TL;DR
UVid-Net is a novel CNN architecture that embeds temporal information directly into the encoder for UAV aerial video semantic segmentation, achieving higher accuracy and efficiency without additional computational modules.
Contribution
This work introduces UVid-Net, an encoder-decoder CNN that incorporates temporal data within the encoder, improving segmentation accuracy and efficiency for UAV videos.
Findings
Achieved mIoU of 0.79 on ManipalUAVid dataset.
Outperformed existing state-of-the-art algorithms.

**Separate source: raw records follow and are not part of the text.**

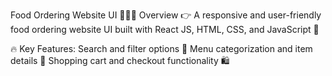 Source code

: Food Ordering Website UI 🍴👨‍🍳
Overview
👉 A responsive and user-friendly food ordering website UI built with React JS, HTML, CSS, and JavaScript 🚀

🔥 Key Features:
Search and filter options 🎯
Menu categorization and item details 🍔
Shopping cart and checkout functionality 🛍️
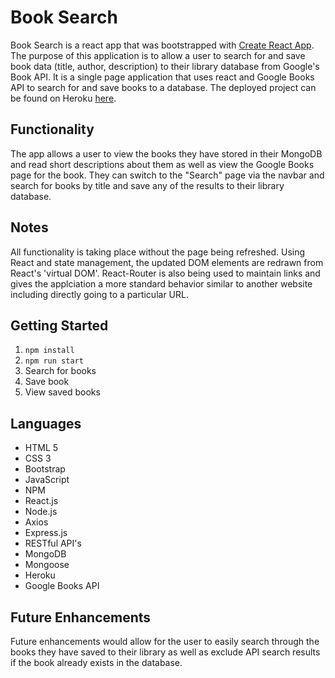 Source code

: # Book Search

Book Search is a react app that was bootstrapped with [Create React App](https://github.com/facebook/create-react-app). The purpose of this application is to allow a user to search for and save book data (title, author, description) to their library database from Google's Book API. It is a single page application that uses react and Google Books API to search for and save books to a database. The deployed project can be found on Heroku [here](https://radiant-cliffs-59967.herokuapp.com/).

## Functionality

The app allows a user to view the books they have stored in their MongoDB and read short descriptions about them as well as view the Google Books page for the book. They can switch to the "Search" page via the navbar and search for books by title and save any of the results to their library database.

## Notes

All functionality is taking place without the page being refreshed. Using React and state management, the updated DOM elements are redrawn from React's 'virtual DOM'. React-Router is also being used to maintain links and gives the applciation a more standard behavior similar to another website including directly going to a particular URL.

## Getting Started

1. `npm install`
2. `npm run start`
3. Search for books
4. Save book
5. View saved books

## Languages
- HTML 5
- CSS 3
- Bootstrap
- JavaScript
- NPM
- React.js
- Node.js
- Axios
- Express.js
- RESTful API's
- MongoDB
- Mongoose
- Heroku
- Google Books API

## Future Enhancements
Future enhancements would allow for the user to easily search through the books they have saved to their library as well as exclude API search results if the book already exists in the database.
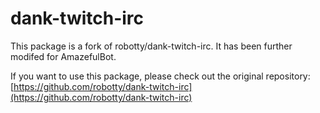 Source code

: # dank-twitch-irc

This package is a fork of robotty/dank-twitch-irc. It has been further modifed for AmazefulBot.

If you want to use this package, please check out the original repository: [https://github.com/robotty/dank-twitch-irc](https://github.com/robotty/dank-twitch-irc)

Showed promising results with transfer learning on urban street scenes.
Abstract
Semantic segmentation of aerial videos has been extensively used for decision making in monitoring environmental changes, urban planning, and disaster management. The reliability of these decision support systems is dependent on the accuracy of the video semantic segmentation algorithms. The existing CNN based video semantic segmentation methods have enhanced the image semantic segmentation methods by incorporating an additional module such as LSTM or optical flow for computing temporal dynamics of the video which is a computational overhead. The proposed research work modifies the CNN architecture by incorporating temporal information to improve the efficiency of video semantic segmentation. In this work, an enhanced encoder-decoder based CNN architecture (UVid-Net) is proposed for UAV video semantic segmentation. The encoder of the proposed architecture embeds temporal information…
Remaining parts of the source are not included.